What is the Court to understand from the above pleading? Is it admitting the claim or disputing it. If this be the mode of functioning of the Corporation then, to say the least it is nightmarish for a worker. It is high time it takes appropriate steps to set right its activities. Now, under the policy of insurance it has collected premium on behalf of the worker both from him and its employer. The contract has been frustrated, due to reasons beyond the control of the worker. The contract of insurance is an 'uberrimae fidei' contract. Breach thereof was not result of any suppression of fact or overt act of one of the contracting parties, but due to unforeseen event, not in the contemplation or control of either party. If that be so, in any event in a case where the worker the other contracting party did not bring about the frustration of the contract then, the benefit received by the Corporation under the contract should be disgorged by it and restored to the worker. There is a failure in this behalf as well, on the part of the Corporation.

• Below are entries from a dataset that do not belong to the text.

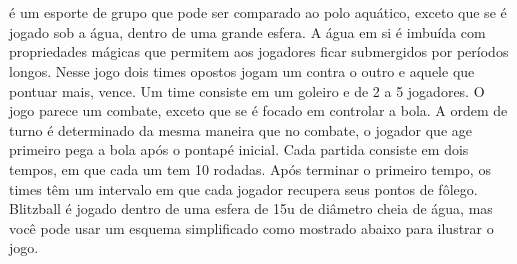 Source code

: %
\\\\
%
 é um esporte de grupo que pode ser comparado ao polo aquático, exceto que se é jogado sob a água, dentro de uma grande esfera. 
A água em si é imbuída com propriedades mágicas que permitem aos jogadores ficar submergidos por períodos longos.
Nesse jogo dois times opostos jogam um contra o outro e aquele que pontuar mais, vence.
Um time consiste em um goleiro e de 2 a 5 jogadores.
O jogo parece um combate, exceto que se é focado em controlar a bola.
A ordem de turno é determinado da mesma maneira que no combate, o jogador que age primeiro pega a bola após o pontapé inicial.
Cada partida consiste em dois tempos, em que cada um tem 10 rodadas.
Após terminar o primeiro tempo, os times têm um intervalo em que cada jogador recupera seus pontos de fôlego.
Blitzball é jogado dentro de uma esfera de 15u de diâmetro cheia de água, mas você pode usar um esquema simplificado como mostrado abaixo para ilustrar o jogo.
%
\vfill
%
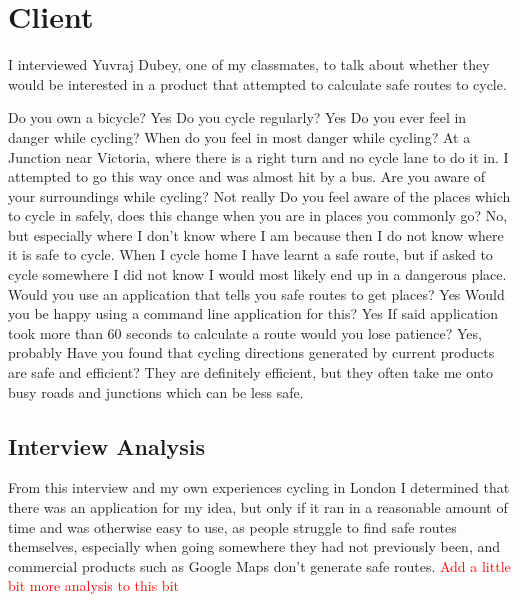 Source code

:\documentclass[11pt,twoside,a4paper]{report}
\begin{document}
\section{Client}
I interviewed Yuvraj Dubey, one of my classmates, to talk about whether they would be interested in a product that attempted to calculate safe routes to cycle. 
\begin{dialogue}
    Do you own a bicycle?
     Yes
     Do you cycle regularly?
     Yes
    Do you ever feel in danger while cycling?
    When do you feel in most danger while cycling?
    At a Junction near Victoria, where there is a right turn and no cycle lane to do it in. I attempted to go this way once and was almost hit by a bus.
    Are you aware of your surroundings while cycling?
    Not really
     Do you feel aware of the places which to cycle in safely, does this change when you are in places you commonly go?
    No, but especially where I don't know where I am because then I do not know where it is safe to cycle. When I cycle home I have learnt a safe route, but if asked to cycle somewhere I did not know I would most likely end up in a dangerous place.
    Would you use an application that tells you safe routes to get places?
    Yes
    Would you be happy using a command line application for this?
    Yes
    If said application took more than 60 seconds to calculate a route would you lose patience?
    Yes, probably
    Have you found that cycling directions generated by current products are safe and efficient?
    They are definitely efficient, but they often take me onto busy roads and junctions which can be less safe.
\end{dialogue}
\subsection{Interview Analysis}
From this interview and my own experiences cycling in London I determined that there was an application for my idea, but only if it ran in a reasonable amount of time and was otherwise easy to use, as people struggle to find safe routes themselves, especially when going somewhere they had not previously been, and commercial
products such as Google Maps don't generate safe routes. 
\textcolor{red}{Add a little bit more analysis to this bit}
\newpage
\end{document}

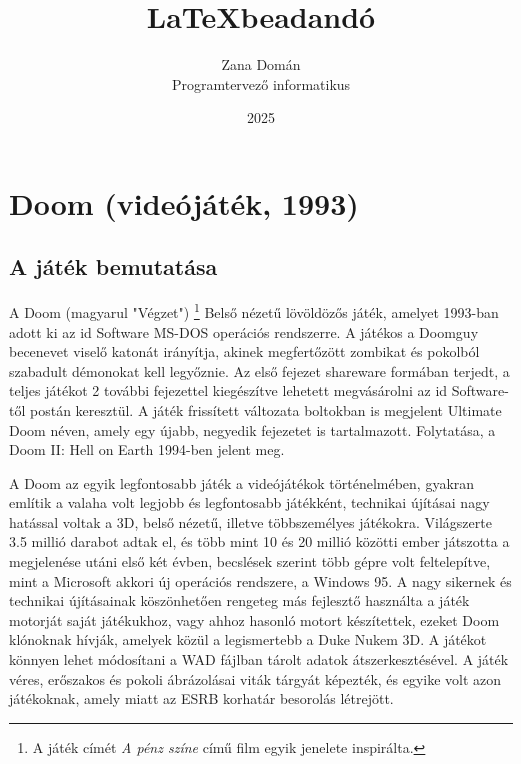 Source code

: \documentclass{thesis-ekf}
\theoremstyle{definition}
\theoremstyle{remark}
\begin{document}
\title{\LaTeX beadandó}
\author{Zana Domán\\Programtervező informatikus}
\date{2025}
\maketitle

\tableofcontents

\chapter{Doom (videójáték, 1993)}

\section{A játék bemutatása}

A Doom (magyarul "Végzet") \footnote{A játék címét \textit{A pénz színe} című
film egyik jenelete inspirálta.} Belső nézetű lövöldözős játék, amelyet 1993-ban
adott ki az id Software MS-DOS operációs rendszerre. A játékos a Doomguy
becenevet viselő katonát irányítja, akinek megfertőzött zombikat és pokolból
szabadult démonokat kell legyőznie. Az első fejezet shareware formában terjedt,
a teljes játékot 2 további fejezettel kiegészítve lehetett megvásárolni az id
Software-től postán keresztül. A játék frissített változata boltokban is
megjelent Ultimate Doom néven, amely egy újabb, negyedik fejezetet is
tartalmazott. Folytatása, a Doom II: Hell on Earth 1994-ben jelent meg.

A Doom az egyik legfontosabb játék a videójátékok történelmében, gyakran említik
a valaha volt legjobb és legfontosabb játékként, technikai újításai nagy
hatással voltak a 3D, belső nézetű, illetve többszemélyes játékokra.
Világszerte 3.5 millió darabot adtak el, és több mint 10 és 20 millió közötti
ember játszotta a megjelenése utáni első két évben, becslések szerint több
gépre volt feltelepítve, mint a Microsoft akkori új operációs rendszere, a
Windows 95. A nagy sikernek és technikai újításainak köszönhetően rengeteg
más fejlesztő használta a játék motorját saját játékukhoz, vagy ahhoz hasonló
motort készítettek, ezeket Doom klónoknak hívják, amelyek közül a legismertebb
a Duke Nukem 3D. A játékot könnyen lehet módosítani a WAD fájlban tárolt adatok
átszerkesztésével. A játék véres, erőszakos és pokoli ábrázolásai viták tárgyát
képezték, és egyike volt azon játékoknak, amely miatt az ESRB korhatár
besorolás létrejött.
\end{document}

9. The claim for refund contemplated in the above circumstances is not because a claim for refund of the contributions erroneously made. There was no erroneous assumption while making the payment. Both the parties were bound by the terms of the policy and the worker was bound to pay. As such, the question of refund now arising is not because of any erroneous belief of the workman in the matter of payment made. In such circumstances, this is not an aspect covered by Regulation 40 of the Regulations framed under the E.S.I. Act. Likewise, the claim of the defendant is not being made after the lapse of full coverage of the term of the policy of insurance. The E.S.I. Corporation had no occasion to abide by the terms of the policy. The protection under the insurance contract for the worker did not operate during the entire period. The worker has not made the claim during the currency of the policy, opting to go out voluntarily. The claim has arisen in view of the frustration of the contract and the E.S.I. Corporation had no occasion to discharge their part of the contract. The claim for refund is a reason other than what is contemplated above.

10. Thus taking into account all circumstances, to assuage the hardship suffered by the dependents of the deceased worker for the inordinate delay for settling the dues, due to the appellant the appellants would be entitled to their cost. Advocate fee Rs. 2,500-00 as also interest at 9% on the amount due to them from the date of death of the deceased worker tilt payment. The appeal is disposed of as above.